Building DevOps Greatness Part III: Success and Growth
This is Part III of our series about building DevOps greatness. Parts I and II presented the foundations for establishing DevOps, the three principles involved, and matching up the right people. This post dives deeper into the technical challenges of implementing each of the three principles, integrating InfoSec into the DevOps process, and the future of DevOps.
DevOps organizations succeed by adopting principles in three areas. First, the principle of flow optimizes lead times via continuous delivery. Second, the principle of feedback uses telemetry to understand and react to the current status. And third, the principle of continuous learning leverages the first two principles to build a culture of positive habits and experiments.
The principles of flow and feedback require more technical effort than the principle of continuous learning, and achieving these technical goals is no small task. However, these challenges, along with clear-cut goals from management, are serious motivators to teams of engineers. And this in turn creates a positive culture that grows people’s skills and increases employee retention.

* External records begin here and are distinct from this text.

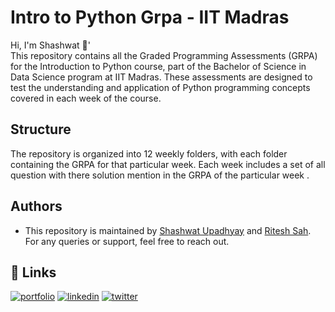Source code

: 
#  Intro to Python Grpa - IIT Madras 

Hi, I'm Shashwat 👋'    
This repository contains all the Graded Programming Assessments (GRPA) for the Introduction to Python course, part of the Bachelor of Science in Data Science program at IIT Madras. These assessments are designed to test the understanding and application of Python programming concepts covered in each week of the course.




## Structure
The repository is organized into 12 weekly folders, with each folder containing the GRPA for that particular week. Each week includes a set of all question with there solution  mention in the GRPA of the particular week .

## Authors

- This repository is maintained by [ Shashwat Upadhyay](https://github.com/Shashwatology) and [Ritesh Sah](https://github.com/riteshsah235). For any queries or support, feel free to reach out. 






## 🔗 Links

[![portfolio](https://img.shields.io/badge/my_portfolio-000?style=for-the-badge&logo=ko-fi&logoColor=white)](bento.me/shashwatupadhyay)
[![linkedin](https://img.shields.io/badge/linkedin-0A66C2?style=for-the-badge&logo=linkedin&logoColor=white)](https://www.linkedin.com/in/shashwat-upadhyay-13abb020b/)
[![twitter](https://img.shields.io/badge/twitter-1DA1F2?style=for-the-badge&logo=twitter&logoColor=white)](https://x.com/_Shashwatology)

Let’s begin at the beginning and discuss how a team develops and ships software.
Trunk-Based Development: Time Well Spent
Continuous delivery almost sells itself as organizations see the inherent value in moving quickly and providing constant value to the customer. However, many trip over the biggest detail of implementing CD: trunk-based development. Trunk-based development makes merging into trunk (or master, or mainline) part of everyone’s daily work, which obviates long-running topic branches, messy merges, and complex branching strategies.
Gary Gruver’s experience as the director of engineering for HP’s LaserJet Firmware division demonstrates the benefits:
- Time spent by developers on driving innovation and writing new features increased from 5% to 40%.

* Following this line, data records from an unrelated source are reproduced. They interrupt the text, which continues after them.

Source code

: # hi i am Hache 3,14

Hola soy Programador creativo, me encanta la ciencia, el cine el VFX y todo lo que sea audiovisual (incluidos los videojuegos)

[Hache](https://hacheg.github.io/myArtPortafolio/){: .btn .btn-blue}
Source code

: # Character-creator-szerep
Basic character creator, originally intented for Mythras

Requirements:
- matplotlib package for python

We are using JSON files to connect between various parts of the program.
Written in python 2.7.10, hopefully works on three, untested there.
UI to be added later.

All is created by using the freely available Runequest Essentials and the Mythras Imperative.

- Overall development costs came down some 40%.
- Programs under development spiked around 140%.
- Development costs per program were reduced by 78%.
But unlike the overall approach of CD, trunk-based development is a hard sell to people who’ve spent years working in their own long-running topic branches, handling difficult merges, or using Gitflow Workflow such as branching strategies. Gruver himself even experienced a difficult transition. The truth is, adopting trunk-based development requires a mental shift, just like adopting DevOps.
The Stack Overflow co-founder Jeff Atwood summed it up nicely when he explained the two ways to work with code: Private branches optimize individual productivity; shared branches optimize team productivity. DevOps emphasizes the team over the individual, and so the same follows for working with code in version control.
Trunk-based development also means working in smaller batches—a natural side effect of daily (or more) commits where it is simply not possible to create huge chunks of code.
Smart Monitoring: High Signal-to-Noise Telemetry
Software must be monitored once it goes into production. This is where the principle of feedback takes over. Telemetry data such as error counts or response latencies helps teams detect production issues. Telemetry data such as user conversions, product funnels, or other business KPIs demonstrate if business decisions are working as expected. But bear in mind that these two categories are not targeting different people, and all parties should have access to all data.
Poor user conversions, product funnels, and other business KPIs may be caused by technical errors or other product-related decisions, meaning that building, using, and improving this type of telemetry data provides insights into all levels of a business to everyone’s benefit.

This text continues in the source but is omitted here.